• **Exercise goal**
Give back every record below in full and exactly, but without a single image.

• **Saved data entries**

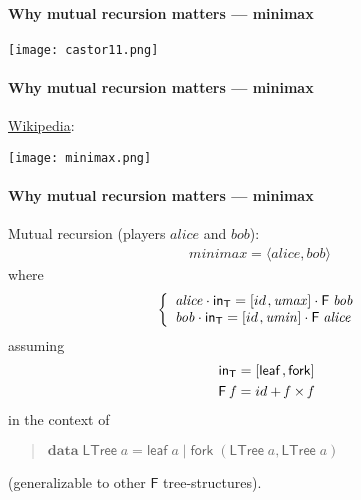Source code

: \documentclass{elsarticle}
\newcommand{\Varid}[1]{\mathit{#1}}
\newenvironment{lcbr}{\left\{\begin{array}{l}}{\end{array}\right.}
\def\alt#1#2{\mathopen{[}#1\hskip 1pt,#2\mathclose{]}}
\def\comp{ \mathbin{\cdot} }
\def\fun#1{\mathsf{#1}}
\def\conj#1#2{\mathopen{\langle} #1, #2 \mathclose{\rangle}}
\def\start{&&}
\def\more{\\&&}
\begin{document}
\paragraph{Why mutual recursion matters --- minimax}
\begin{center}
	\texttt{[image: castor11.png]}
\end{center}
%

\paragraph{Why mutual recursion matters --- minimax}
\href{https://en.wikipedia.org/wiki/Minimax}{Wikipedia}:
\begin{center}
	\texttt{[image: minimax.png]}
\end{center}
%

\paragraph{Why mutual recursion matters --- minimax}
\small
Mutual recursion (players \ensuremath{\Varid{alice}} and \ensuremath{\Varid{bob}}):
\begin{eqnarray*}
	\ensuremath{\Varid{minimax}\mathrel{=}\conj{\Varid{alice}}{\Varid{bob}}}
\end{eqnarray*}
where
\begin{eqnarray*}
\ensuremath{\begin{lcbr}\Varid{alice} \comp \mathsf{in}_{\fun T}\mathrel{=}\alt{{id}}{\Varid{umax}} \comp \fun F \;\Varid{bob}\\\Varid{bob} \comp \mathsf{in}_{\fun T}\mathrel{=}\alt{{id}}{\Varid{umin}} \comp \fun F \;\Varid{alice}\end{lcbr}}
\end{eqnarray*}
\vfill
assuming
\begin{eqnarray*}
\start	\ensuremath{\mathsf{in}_{\fun T}\mathrel{=}\alt{\mathsf{leaf}}{\mathsf{fork}}}
\more	\ensuremath{\fun F \;\Varid{f}\mathrel{=}{id}\mathbin{+}\Varid{f} \times \Varid{f}}
\end{eqnarray*}
in the context of
\begin{quote}
\ensuremath{\mathbf{data}\;\mathsf{LTree}\;\Varid{a}\mathrel{=}\mathsf{leaf}\;\Varid{a}\mid \mathsf{fork}\;(\mathsf{LTree}\;\Varid{a},\mathsf{LTree}\;\Varid{a})}
\end{quote}
(generalizable to other \ensuremath{\fun F } tree-structures).
%
\end{document}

• **Task answer**
Source code

: \documentclass{elsarticle}
\newcommand{\Varid}[1]{\mathit{#1}}
\newenvironment{lcbr}{\left\{\begin{array}{l}}{\end{array}\right.}
\def\alt#1#2{\mathopen{[}#1\hskip 1pt,#2\mathclose{]}}
\def\comp{ \mathbin{\cdot} }
\def\fun#1{\mathsf{#1}}
\def\conj#1#2{\mathopen{\langle} #1, #2 \mathclose{\rangle}}
\def\start{&&}
\def\more{\\&&}
\begin{document}
\paragraph{Why mutual recursion matters --- minimax}
\begin{center}
	\texttt{[image: castor11.png]}
\end{center}
%

\paragraph{Why mutual recursion matters --- minimax}
\href{https://en.wikipedia.org/wiki/Minimax}{Wikipedia}:
\begin{center}
	\texttt{[image: minimax.png]}
\end{center}
%

\paragraph{Why mutual recursion matters --- minimax}
\small
Mutual recursion (players \ensuremath{\Varid{alice}} and \ensuremath{\Varid{bob}}):
\begin{eqnarray*}
	\ensuremath{\Varid{minimax}\mathrel{=}\conj{\Varid{alice}}{\Varid{bob}}}
\end{eqnarray*}
where
\begin{eqnarray*}
\ensuremath{\begin{lcbr}\Varid{alice} \comp \mathsf{in}_{\fun T}\mathrel{=}\alt{{id}}{\Varid{umax}} \comp \fun F \;\Varid{bob}\\\Varid{bob} \comp \mathsf{in}_{\fun T}\mathrel{=}\alt{{id}}{\Varid{umin}} \comp \fun F \;\Varid{alice}\end{lcbr}}
\end{eqnarray*}
\vfill
assuming
\begin{eqnarray*}
\start	\ensuremath{\mathsf{in}_{\fun T}\mathrel{=}\alt{\mathsf{leaf}}{\mathsf{fork}}}
\more	\ensuremath{\fun F \;\Varid{f}\mathrel{=}{id}\mathbin{+}\Varid{f} \times \Varid{f}}
\end{eqnarray*}
in the context of
\begin{quote}
\ensuremath{\mathbf{data}\;\mathsf{LTree}\;\Varid{a}\mathrel{=}\mathsf{leaf}\;\Varid{a}\mid \mathsf{fork}\;(\mathsf{LTree}\;\Varid{a},\mathsf{LTree}\;\Varid{a})}
\end{quote}
(generalizable to other \ensuremath{\fun F } tree-structures).
%
\end{document}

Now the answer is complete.